** Task prompt **
Your task is to filter the entries and copy every line containing the string "virtio".

BEGIN Record extracts

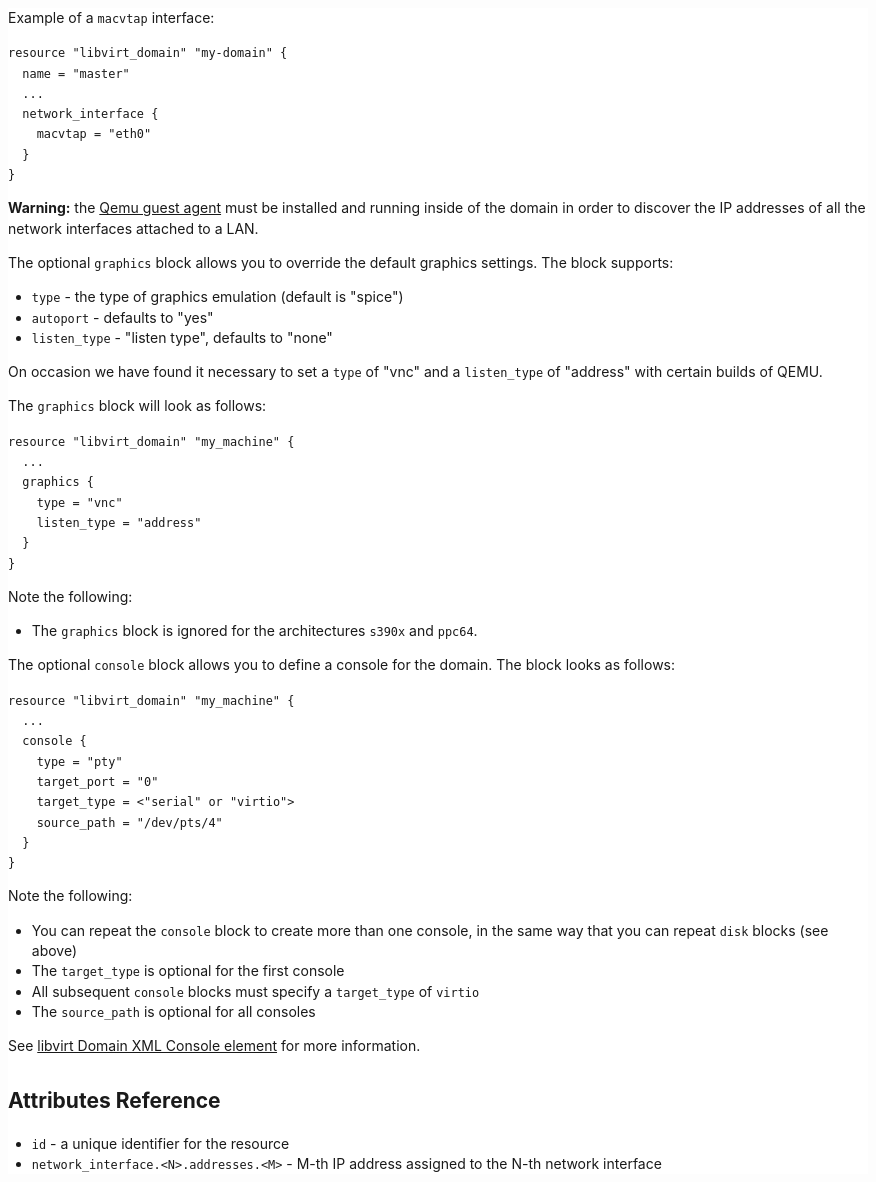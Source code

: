 Example of a `macvtap` interface:

```
resource "libvirt_domain" "my-domain" {
  name = "master"
  ...
  network_interface {
    macvtap = "eth0"
  }
}
```

**Warning:** the [Qemu guest agent](http://wiki.libvirt.org/page/Qemu_guest_agent)
must be installed and running inside of the domain in order to discover the IP
addresses of all the network interfaces attached to a LAN.

The optional `graphics` block allows you to override the default graphics settings.  The
block supports:

* `type` - the type of graphics emulation (default is "spice")
* `autoport` - defaults to "yes"
* `listen_type` - "listen type", defaults to "none"

On occasion we have found it necessary to set a `type` of "vnc" and a `listen_type` of "address"
with certain builds of QEMU.

The `graphics` block will look as follows:
```
resource "libvirt_domain" "my_machine" {
  ...
  graphics {
    type = "vnc"
    listen_type = "address"
  }
}
```

Note the following:
* The `graphics` block is ignored for the architectures `s390x` and `ppc64`.


The optional `console` block allows you to define a console for the domain.  The block
looks as follows:
```
resource "libvirt_domain" "my_machine" {
  ...
  console {
    type = "pty"
    target_port = "0"
    target_type = <"serial" or "virtio">
    source_path = "/dev/pts/4"
  }
}
```

Note the following:
* You can repeat the `console` block to create more than one console, in the same way
that you can repeat `disk` blocks (see above)
* The `target_type` is optional for the first console
* All subsequent `console` blocks must specify a `target_type` of `virtio`
* The `source_path` is optional for all consoles

See [libvirt Domain XML Console element](https://libvirt.org/formatdomain.html#elementsConsole)
for more information.

## Attributes Reference

* `id` - a unique identifier for the resource
* `network_interface.<N>.addresses.<M>` - M-th IP address assigned to the N-th network interface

END Record extracts

** Response below **
    target_type = <"serial" or "virtio">
* All subsequent `console` blocks must specify a `target_type` of `virtio`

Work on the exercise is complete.